Feedback

 

(a) That's wrong. The first answer (a) is not a good answer because it fails to take into account important differences between the facts of Causer v Browne and the present case. Most significant is the fact that in Browne's case, the court held that the document on which the limitation of liability clause appeared was not obviously a document which could be expected to contain contractual terms, and accordingly the receipt of that document did not lead to the inference that Browne was agreeing to any terms it might contain, whether he read them or not.

In the current case, the document that Miles signs is known to be a contract, and it obviously contains terms. By signing that contract, Miles appears to give his assent to the terms it contains, whether he reads them or not. This would certainly be so in the absence of other significant facts, for example, if the term in question was very unusual and should have been specifically pointed out, but this is not the case here. The situation is very like that in L'Estrange v Graucob Ltd.
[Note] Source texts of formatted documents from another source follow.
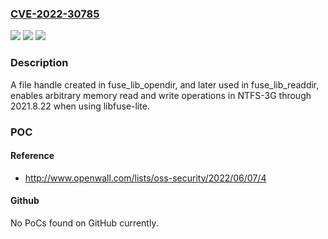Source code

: ### [CVE-2022-30785](https://cve.mitre.org/cgi-bin/cvename.cgi?name=CVE-2022-30785)
![](https://img.shields.io/static/v1?label=Product&message=n%2Fa&color=blue)
![](https://img.shields.io/static/v1?label=Version&message=n%2Fa&color=blue)
![](https://img.shields.io/static/v1?label=Vulnerability&message=n%2Fa&color=brighgreen)

### Description

A file handle created in fuse_lib_opendir, and later used in fuse_lib_readdir, enables arbitrary memory read and write operations in NTFS-3G through 2021.8.22 when using libfuse-lite.

### POC

#### Reference
- http://www.openwall.com/lists/oss-security/2022/06/07/4

#### Github
No PoCs found on GitHub currently.


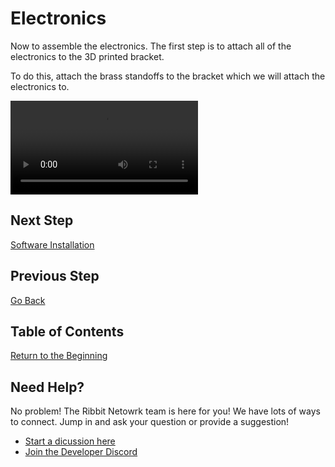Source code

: # Electronics

Now to assemble the electronics. The first step is to attach all of the electronics to the 3D printed bracket.

To do this, attach the brass standoffs to the bracket which we will attach the electronics to.

![standoff install](images/brass_standoff_install.mov)

## Next Step
[Software Installation](5-software.md)

## Previous Step
[Go Back](3-enclosure.md)

## Table of Contents
[Return to the Beginning](0-start-here.md)

## Need Help?
No problem! The Ribbit Netowrk team is here for you! We have lots of ways to connect. Jump in and ask your question or provide a suggestion!
* [Start a dicussion here](https://github.com/Ribbit-Network/ribbit-network-frog-sensor/discussions/new)
* [Join the Developer Discord](https://discord.gg/vq8PkDb2TC)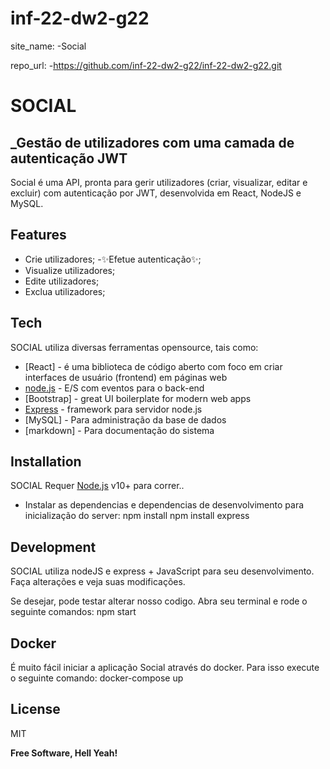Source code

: # inf-22-dw2-g22

site_name: 
    -Social

repo_url: 
    -https://github.com/inf-22-dw2-g22/inf-22-dw2-g22.git



# SOCIAL
## _Gestão de utilizadores com uma camada de autenticação JWT


Social é uma API, pronta para gerir utilizadores (criar, visualizar, editar e excluir) com autenticação por JWT, desenvolvida em React, NodeJS e MySQL. 

## Features

- Crie utilizadores;
-✨Efetue autenticação✨;
- Visualize utilizadores;
- Edite utilizadores;
- Exclua utilizadores;


## Tech

SOCIAL utiliza diversas ferramentas opensource, tais como:

- [React] - é uma biblioteca de código aberto com foco em criar interfaces de usuário (frontend) em páginas web
- [node.js] - E/S com eventos para o back-end
- [Bootstrap] - great UI boilerplate for modern web apps
- [Express] - framework para servidor node.js
- [MySQL] - Para administração da base de dados
- [markdown] - Para documentação do sistema

## Installation

SOCIAL Requer [Node.js](https://nodejs.org/) v10+ para correr..

- Instalar as dependencias e dependencias de desenvolvimento para inicialização do server:
npm install
npm install express

## Development

SOCIAL utiliza nodeJS e express + JavaScript para seu desenvolvimento.
Faça alterações e veja suas modificações.

Se desejar, pode testar alterar nosso codigo. Abra seu terminal e rode o seguinte comandos:
npm start
## Docker

É muito fácil iniciar a aplicação Social através do docker. Para isso execute o seguinte comando:
docker-compose up


## License

MIT

**Free Software, Hell Yeah!**

[//]: # (These are reference links used in the body of this note and get stripped out when the markdown processor does its job. There is no need to format nicely because it shouldn't be seen. Thanks SO - http://stackoverflow.com/questions/4823468/store-comments-in-markdown-syntax)

[SOCIAL]: <https://github.com/inf-22-dw2-g22/inf-22-dw2-g22.git>
[node.js]: <http://nodejs.org>
[Twitter Bootstrap]: <http://twitter.github.com/bootstrap/>
[express]: <http://expressjs.com>
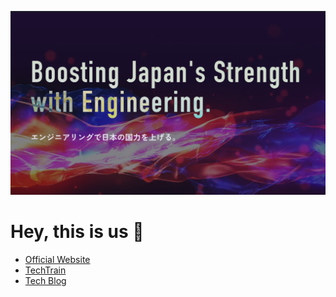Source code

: ![TechBowl Cover](../assets/techbowl_cover.png)

# Hey, this is us 👋

- [Official Website](https://techbowl.co.jp)
- [TechTrain](https://techtrain.dev)
- [Tech Blog](https://zenn.dev/p/techtrain_blog)
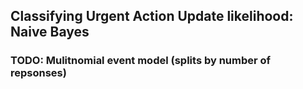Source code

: ## Classifying Urgent Action Update likelihood: Naive Bayes
### TODO: Mulitnomial event model (splits by number of repsonses)

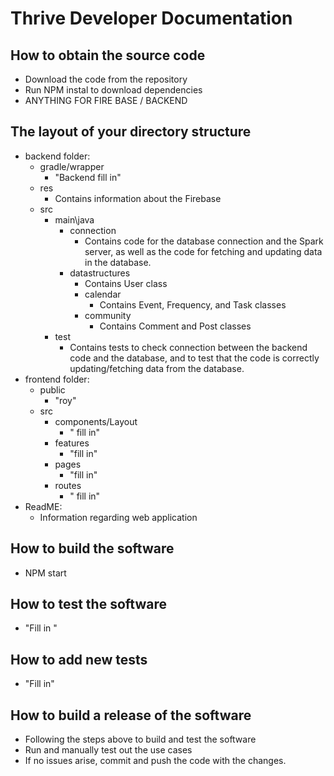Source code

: # Thrive Developer Documentation
## How to obtain the source code
  * Download the code from the repository
  * Run NPM instal to download dependencies
  * ANYTHING FOR FIRE BASE / BACKEND

## The layout of your directory structure
  * backend folder:
    * gradle/wrapper
      * "Backend fill in"
    * res
      * Contains information about the Firebase
    * src
      * main\java
        * connection
          * Contains code for the database connection and the Spark server, as well as the code for fetching and updating data in the database.
        * datastructures
          * Contains User class
          * calendar
            * Contains Event, Frequency, and Task classes
          * community
            * Contains Comment and Post classes
      * test
        * Contains tests to check connection between the backend code and the database, and to test that the code is correctly updating/fetching data from the database.
  * frontend folder: 
    * public
      * "roy"
    * src 
      * components/Layout
        * " fill in" 
      * features
        * "fill in"
      * pages
        * "fill in"
      * routes
        * " fill in" 
  * ReadME:
    * Information regarding web application
     
## How to build the software
  * NPM start
## How to test the software
  * "Fill in "
## How to add new tests
  * "Fill in"
## How to build a release of the software
  * Following the steps above to build and test the software
  * Run and manually test out the use cases
  * If no issues arise, commit and push the code with the changes.  
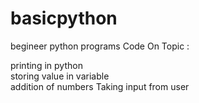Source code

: # basicpython
begineer python programs
Code On Topic :

printing in python <br>
storing value in variable<br>
addition of numbers
Taking input from user
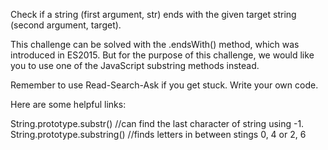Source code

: Check if a string (first argument, str) ends with the given target string (second argument, target).

This challenge can be solved with the .endsWith() method, which was introduced in ES2015. But for the purpose of this challenge, we would like you to use one of the JavaScript substring methods instead.

Remember to use Read-Search-Ask if you get stuck. Write your own code.

Here are some helpful links:

String.prototype.substr() //can find the last character of string using -1.
String.prototype.substring() //finds letters in between stings 0, 4 or 2, 6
Before choosing answer (b), what about answer (c)? Assuming the limitation clause has become part of the contract, do the facts suggest that its effect might be avoided by interpreting it narrowly, against Peter's interests? This is unlikely because there seems to be no interpretation issue, either as to the meaning of the clause, or as to its application to a situation of actual breach of contract.

The conclusion is that (c) is not a good answer, which leaves (b) as the best choice.